Plantar fasciitis is a condition that causes sharp pain in the heel of the foot. Overuse that results in a strain or tear of plantar fascia tissue in the heel leaves the area inflamed, irritated, and highly sensitive. There are many different plantar fasciitis treatment options available, depending on the severity of a person's foot pain. Pain can often be relieved in about one month by resting the afflicted foot as much as possible, applying ice packs, and wearing comfortable shoes with over-the-counter cushioning inserts. A more serious case of plantar fasciitis should be inspected by a doctor, who may prescribe anti-inflammatory medications, order custom orthotics, or suggest surgery and physical therapy.
The most common form of plantar fasciitis treatment is simply resting the foot and avoiding intensive activities, such as running or playing sports. By relieving the pressure and strain placed on the foot during activity, the plantar fascia tissue has a chance to heal itself. Applying ice to the heel several times a day helps to numb the tissue and reduce pain, and massaging the foot regularly can decrease built-up tension.
Many people find that arch-supporting shoe inserts can reduce plantar fasciitis pain when walking and standing. A cushioning shoe insert helps to protect inflamed tissue from friction. Doctors often recommend that, along with comfortable shoes and inserts, people try to stretch their calf muscles and Achilles tendons thoroughly before walking or running. Improving flexibility in the lower leg and Achilles tendon takes strain off the plantar fascia and improves stability in the ankle.

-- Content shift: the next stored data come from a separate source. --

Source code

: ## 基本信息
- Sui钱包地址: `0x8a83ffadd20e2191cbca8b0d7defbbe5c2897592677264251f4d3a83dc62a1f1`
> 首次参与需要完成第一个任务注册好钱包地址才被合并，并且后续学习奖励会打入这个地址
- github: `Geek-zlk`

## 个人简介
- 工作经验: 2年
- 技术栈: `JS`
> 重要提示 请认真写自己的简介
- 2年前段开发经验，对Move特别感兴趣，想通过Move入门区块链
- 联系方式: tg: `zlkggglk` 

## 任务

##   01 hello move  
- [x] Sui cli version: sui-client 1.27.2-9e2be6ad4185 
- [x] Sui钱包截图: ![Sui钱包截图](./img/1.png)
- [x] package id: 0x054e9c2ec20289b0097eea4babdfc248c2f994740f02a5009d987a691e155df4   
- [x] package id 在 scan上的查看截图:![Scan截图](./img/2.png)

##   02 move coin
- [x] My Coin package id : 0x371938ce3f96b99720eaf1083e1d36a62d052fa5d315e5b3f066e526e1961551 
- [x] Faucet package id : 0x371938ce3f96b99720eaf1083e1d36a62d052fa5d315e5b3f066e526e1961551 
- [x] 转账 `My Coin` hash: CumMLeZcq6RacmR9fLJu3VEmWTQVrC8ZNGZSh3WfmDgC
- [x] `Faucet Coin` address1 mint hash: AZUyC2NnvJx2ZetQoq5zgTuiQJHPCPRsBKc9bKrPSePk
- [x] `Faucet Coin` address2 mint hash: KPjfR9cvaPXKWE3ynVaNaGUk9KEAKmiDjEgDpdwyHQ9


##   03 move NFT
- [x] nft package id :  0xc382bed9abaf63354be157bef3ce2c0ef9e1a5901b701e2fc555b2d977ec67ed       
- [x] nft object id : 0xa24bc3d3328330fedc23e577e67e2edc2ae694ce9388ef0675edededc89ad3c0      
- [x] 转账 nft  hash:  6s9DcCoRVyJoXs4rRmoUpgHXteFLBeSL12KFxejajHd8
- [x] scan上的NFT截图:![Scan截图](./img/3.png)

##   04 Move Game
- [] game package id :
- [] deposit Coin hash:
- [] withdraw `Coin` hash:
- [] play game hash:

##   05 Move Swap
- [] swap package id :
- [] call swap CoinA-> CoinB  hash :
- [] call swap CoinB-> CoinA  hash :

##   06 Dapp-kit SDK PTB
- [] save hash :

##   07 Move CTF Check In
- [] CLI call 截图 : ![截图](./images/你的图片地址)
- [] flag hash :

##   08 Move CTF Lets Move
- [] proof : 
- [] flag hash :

An individual with severe, persistent pain in one or both heels should visit his or her primary care doctor to learn about other plantar fasciitis treatment options. A physician can conduct a physical examination and take an x-ray of the heel to make sure that pain is not being caused by another problem, such as a bone fracture. Once plantar fasciitis has been officially diagnosed, the doctor can determine how to treat it effectively.

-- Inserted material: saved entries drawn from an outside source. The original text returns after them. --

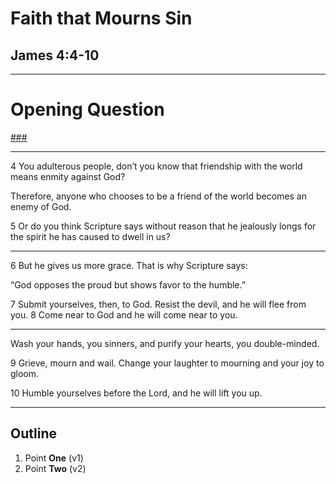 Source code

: # Faith that Mourns Sin
## James 4:4-10

---
<!-- .slide: data-background="white" -->
# Opening **Question**

[###](#/outline)
<!-- .element: style="color:rgba(0,0,0,0.2)" -->

---
<span class="ref">4</span>
You adulterous people, don’t you know that
friendship with the world
means enmity against God?

Therefore, anyone who chooses to be
a friend of the world becomes an enemy of God.

<span class="ref">5</span>
Or do you think Scripture says without reason
that he jealously longs for the spirit
he has caused to dwell in us?

---
<span class="ref">6</span>
But he gives us more grace.
That is why Scripture says:

“God opposes the proud
but shows favor to the humble.”

<span class="ref">7</span>
Submit yourselves, then, to God.
Resist the devil, and he will flee from you.
<span class="ref">8</span>
Come near to God and he will come near to you.

---
Wash your hands, you sinners, and
purify your hearts, you double-minded.

<span class="ref">9</span>
Grieve, mourn and wail.
Change your laughter to mourning
and your joy to gloom.

<span class="ref">10</span>
Humble yourselves before the Lord,
and he will lift you up.

---
<!-- .slide: data-background-image="static/bg/unsplash-Jztmx9yqjBw-stars.jpg" id="outline" -->
## Outline
1. Point **One** <span class="ref">(v1)</span>
2. Point **Two** <span class="ref">(v2)</span>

Some cases can be alleviated with prescription medications, including oral anti-inflammatory drugs and topical corticosteroid creams. Specialists may also fit a patient with custom orthotic shoes or shoe inserts that cushion feet and provide support. Splints that help stretch the Achilles tendons and calf muscles are another option for plantar fasciitis treatment. If no other plantar fasciitis treatment is effective, an individual may need to undergo surgery to repair torn plantar fascia tissue, followed by several months of physical therapy sessions to regain strength.